Fast protein and peptide dynamics are often obtained from spin relaxation data for backbone ¹⁵N-¹H pairs in ¹⁵N-labeled proteins and peptides. Typically, R₁, R₂ and heteronuclear NOE relaxation parameters are measured and sometimes interpreted within the framework of the so-called model-free approach (Lipari and Szabo 1982a, 1982b). This method yields a generalized order parameter (S²) and correlation times for the internal motion and for the overall motion, and in the case of more complicated dynamics, additional parameters describing this (Clore et al. 1990). This analysis is a little bit more complicated in a membrane environment, as also the influence of the membrane mimetic has to be considered (Ellena et al. 1993, Andersson and Mäler 2005). Most of these dynamic studies have been performed in different detergent micelles, but a few in bicelles have also been reported.

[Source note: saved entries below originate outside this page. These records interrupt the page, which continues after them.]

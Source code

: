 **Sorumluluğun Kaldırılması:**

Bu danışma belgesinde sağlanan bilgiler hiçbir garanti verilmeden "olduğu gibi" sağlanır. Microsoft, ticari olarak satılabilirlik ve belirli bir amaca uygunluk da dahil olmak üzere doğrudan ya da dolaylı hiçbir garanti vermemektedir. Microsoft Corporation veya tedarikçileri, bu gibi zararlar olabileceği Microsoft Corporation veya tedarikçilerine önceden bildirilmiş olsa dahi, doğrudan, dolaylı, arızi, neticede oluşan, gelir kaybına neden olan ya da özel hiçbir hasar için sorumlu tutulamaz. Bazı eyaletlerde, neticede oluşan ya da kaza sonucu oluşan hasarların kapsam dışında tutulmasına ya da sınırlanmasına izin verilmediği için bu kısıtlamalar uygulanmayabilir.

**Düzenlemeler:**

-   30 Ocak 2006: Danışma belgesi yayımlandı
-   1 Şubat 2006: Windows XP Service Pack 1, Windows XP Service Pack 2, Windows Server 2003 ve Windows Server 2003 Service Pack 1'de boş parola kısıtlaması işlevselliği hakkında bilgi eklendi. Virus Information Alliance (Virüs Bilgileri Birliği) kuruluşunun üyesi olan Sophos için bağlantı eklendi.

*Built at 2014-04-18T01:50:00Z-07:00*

Peptide dynamics generally depend on the membrane mimicking solvent, and care should be used to ascertain that the solvent reflects a true lipid environment. Wang et al. (2011) reported relaxation measurement for the human antimicrobial peptide LL-23, and they found small differences in the local motion, as evidenced by ¹⁵N NOE factors, of the peptide using three different solvents: SDS, DPC and D8PG. In a study of the antimicrobial peptide maximin H6 from toad, elevated dynamics were found in SDS as compared to in DPC, which was in agreement with a somewhat less defined structure (Kosol and Zangger 2010).

CPP dynamics

Many of the CPPs have the capability to alter their secondary structure in different environments, such as different membrane mimetic media. The overall and local dynamics for penetratin was therefore studied and it was concluded that the dynamic behaviour of the peptide also depended on the membrane mimetic (Andersson et al. 2004). Penetratin was observed to bind more rigidly to SDS micelles, which resulted in a less flexible peptide, than what was observed in zwitterionic bicelles. Hence, for penetratin, there is a correlation between the structure and dynamic properties in different membrane environment.

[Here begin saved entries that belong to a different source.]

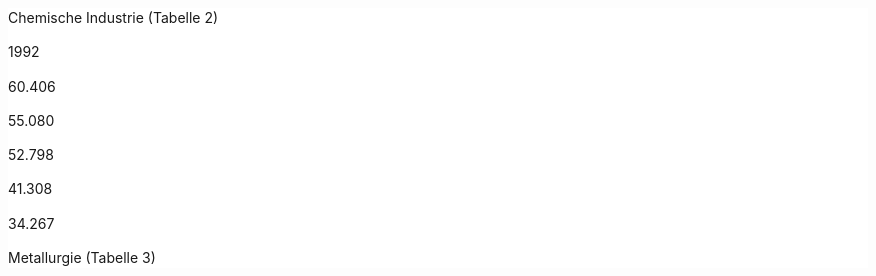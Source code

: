 </tr>

<tr>

<td style colspan="6" align="left">

Chemische Industrie (Tabelle 2)

</td>

</tr>

<tr>

<td style align="left">

1992

</td>

<td style align="center">

60.406

</td>

<td style align="center">

55.080

</td>

<td style align="center">

52.798

</td>

<td style align="center">

41.308

</td>

<td style align="center">

34.267

</td>

</tr>

<tr>

<td style colspan="6" align="left">

Metallurgie (Tabelle 3)

</td>

</tr>

<tr>

<td style align="left">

The dynamics of the CPP transportan was also investigated in both zwitterionic and partly negatively charged bicelles. As discussed previously, the lipid composition of both LUVs and bicelles did not appear to alter the structure of transportan (Bárány-Wallje et al. 2004). However, a rather significant difference in the mobility of transportan in the two bicelles was observed (Bárány-Wallje et al. 2006). The overall motion of the peptide was much slower in the presence of negatively charged lipids, and could be explained by the peptide residing rigidly at the surface of the bilayer, while the motion in zwitterionic lipids best was explained by a freely rotating peptide within the head-group region of the bilayer. The surface-charge dependence of the dynamics can be correlated with membrane perturbing effects, and it has been observed that transportan variant induces more leakage in vesicles composed of zwitterionic lipids only than in vesicles with some negatively charged PG lipids (Guterstam et al. 2009). Hence mobility may be correlated with the perturbation.

Lipid dynamics

The bilayer is a highly dynamic system with many motional modes. The lipid molecule undergoes later diffusion within the bilayer (Lindblom and Orädd 1994, Gaede and Gawrisch 2003, Filippov et al. 2004, Orädd and Lindblom 2004a, 2004b), rotates around its own axis, and has many degrees of internal flexibility (Mayer et al. 1990, Ellena et al. 1993). All of these motions affect the interactions between a lipid molecule and a peptide or protein. To understand the effect that a peptide has on lipid properties, NMR spin relaxation of lipids can reveal changes in lipid mobility (Yeagle 2005).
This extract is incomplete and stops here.